▶ [Exercise goal]: Collect every line in the records below that contains the word "AppendPayload".

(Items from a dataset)
****************************************

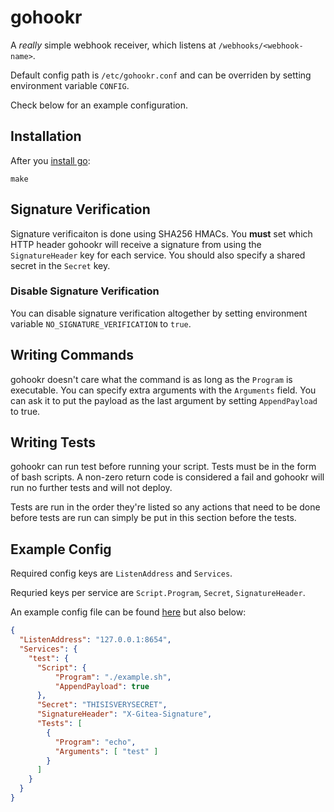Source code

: # gohookr

A _really_ simple webhook receiver, which listens at `/webhooks/<webhook-name>`.

Default config path is `/etc/gohookr.conf` and can be overriden by setting environment variable
`CONFIG`.

Check below for an example configuration.

## Installation

After you [install go](https://golang.org/doc/install):

```
make
```

## Signature Verification

Signature verificaiton is done using SHA256 HMACs.
You **must** set which HTTP header gohookr will receive a signature from using the `SignatureHeader`
key for each service.
You should also specify a shared secret in the `Secret` key.

### Disable Signature Verification

You can disable signature verification altogether by setting environment variable
`NO_SIGNATURE_VERIFICATION` to `true`.

## Writing Commands

gohookr doesn't care what the command is as long as the `Program` is executable.
You can specify extra arguments with the `Arguments` field.
You can ask it to put the payload as the last argument by setting `AppendPayload` to true.

## Writing Tests

gohookr can run test before running your script.
Tests must be in the form of bash scripts.
A non-zero return code is considered a fail and gohookr will run no further tests and will not
deploy.

Tests are run in the order they're listed so any actions that need to be done before
tests are run can simply be put in this section before the tests.

## Example Config

Required config keys are `ListenAddress` and `Services`.

Requried keys per service are `Script.Program`, `Secret`, `SignatureHeader`.

An example config file can be found [here](./config.json) but also below:

```json
{
  "ListenAddress": "127.0.0.1:8654",
  "Services": {
    "test": {
      "Script": {
          "Program": "./example.sh",
          "AppendPayload": true
      },
      "Secret": "THISISVERYSECRET",
      "SignatureHeader": "X-Gitea-Signature",
      "Tests": [
        {
          "Program": "echo",
          "Arguments": [ "test" ]
        }
      ]
    }
  }
}
```
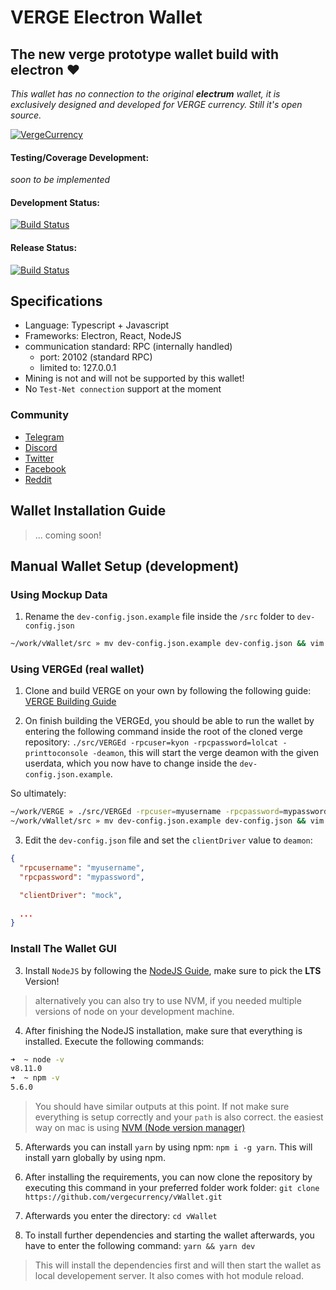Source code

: # VERGE Electron Wallet

## The new verge prototype wallet build with electron ❤️

_This wallet has no connection to the original **electrum** wallet, it is exclusively designed and developed for VERGE currency. Still it's open source._

[![VergeCurrency](https://raw.githubusercontent.com/vergecurrency/vergecurrency.com/master/static/img/verge-github-badge.png)](https://github.com/vergecurrency/vergecurrency.com)

#### Testing/Coverage Development: 

 _soon to be implemented_

#### Development Status:

[![Build Status](https://travis-ci.org/vergecurrency/vWallet.svg?branch=develop)](https://travis-ci.org/vergecurrency/vWallet)

#### Release Status:

[![Build Status](https://travis-ci.org/vergecurrency/vWallet.svg?branch=master)](https://travis-ci.org/vergecurrency/vWallet)

## Specifications

* Language: Typescript + Javascript
* Frameworks: Electron, React, NodeJS
* communication standard: RPC (internally handled)
  * port: 20102 (standard RPC)
  * limited to: 127.0.0.1
* Mining is not and will not be supported by this wallet!
* No `Test-Net connection` support at the moment

### Community

* [Telegram](https://t.me/VERGExvg)
* [Discord](https://discord.gg/vergecurrency)
* [Twitter](https://www.twitter.com/vergecurrency)
* [Facebook](https://www.facebook.com/VERGEcurrency/)
* [Reddit](https://www.reddit.com/r/vergecurrency/)

## Wallet Installation Guide

> ... coming soon!

## Manual Wallet Setup (development)

### Using Mockup Data
1. Rename the `dev-config.json.example` file inside the `/src` folder to `dev-config.json`

```bash
~/work/vWallet/src » mv dev-config.json.example dev-config.json && vim dev-config.json
```

### Using VERGEd (real wallet)
1.  Clone and build VERGE on your own by following the following guide: [VERGE Building Guide](https://github.com/vergecurrency/VERGE/blob/master/README.md)

2.  On finish building the VERGEd, you should be able to run the wallet by entering the following command inside the root of the cloned verge repository: `./src/VERGEd -rpcuser=kyon -rpcpassword=lolcat -printtoconsole -deamon`, this will start the verge deamon with the given userdata, which you now have to change inside the `dev-config.json.example`.

So ultimately:

```bash
~/work/VERGE » ./src/VERGEd -rpcuser=myusername -rpcpassword=mypassword -printtoconsole -deamon
~/work/vWallet/src » mv dev-config.json.example dev-config.json && vim dev-config.json
```

3. Edit the `dev-config.json` file and set the `clientDriver` value to `deamon`:

```json
{
  "rpcusername": "myusername",
  "rpcpassword": "mypassword",

  "clientDriver": "mock",
  
  ...
}
```

### Install The Wallet GUI

3.  Install `NodeJS` by following the [NodeJS Guide](https://nodejs.org/en/), make sure to pick the **LTS** Version!

> alternatively you can also try to use NVM, if you needed multiple versions of node on your development machine.

4.  After finishing the NodeJS installation, make sure that everything is installed. Execute the following commands:

```bash
➜  ~ node -v
v8.11.0
➜  ~ npm -v
5.6.0
```

> You should have similar outputs at this point. If not make sure everything is setup correctly and your `path` is also correct.
> the easiest way on mac is using [NVM (Node version manager)](https://github.com/creationix/nvm#installation)

5.  Afterwards you can install `yarn` by using npm: `npm i -g yarn`. This will install yarn globally by using npm.

6.  After installing the requirements, you can now clone the repository by executing this command in your preferred folder work folder: `git clone https://github.com/vergecurrency/vWallet.git`

7.  Afterwards you enter the directory: `cd vWallet`

8.  To install further dependencies and starting the wallet afterwards, you have to enter the following command: `yarn && yarn dev`

> This will install the dependencies first and will then start the wallet as local developement server. It also comes with hot module reload.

****************************************

▶ [Exercise output]:
You can ask it to put the payload as the last argument by setting `AppendPayload` to true.
          "AppendPayload": true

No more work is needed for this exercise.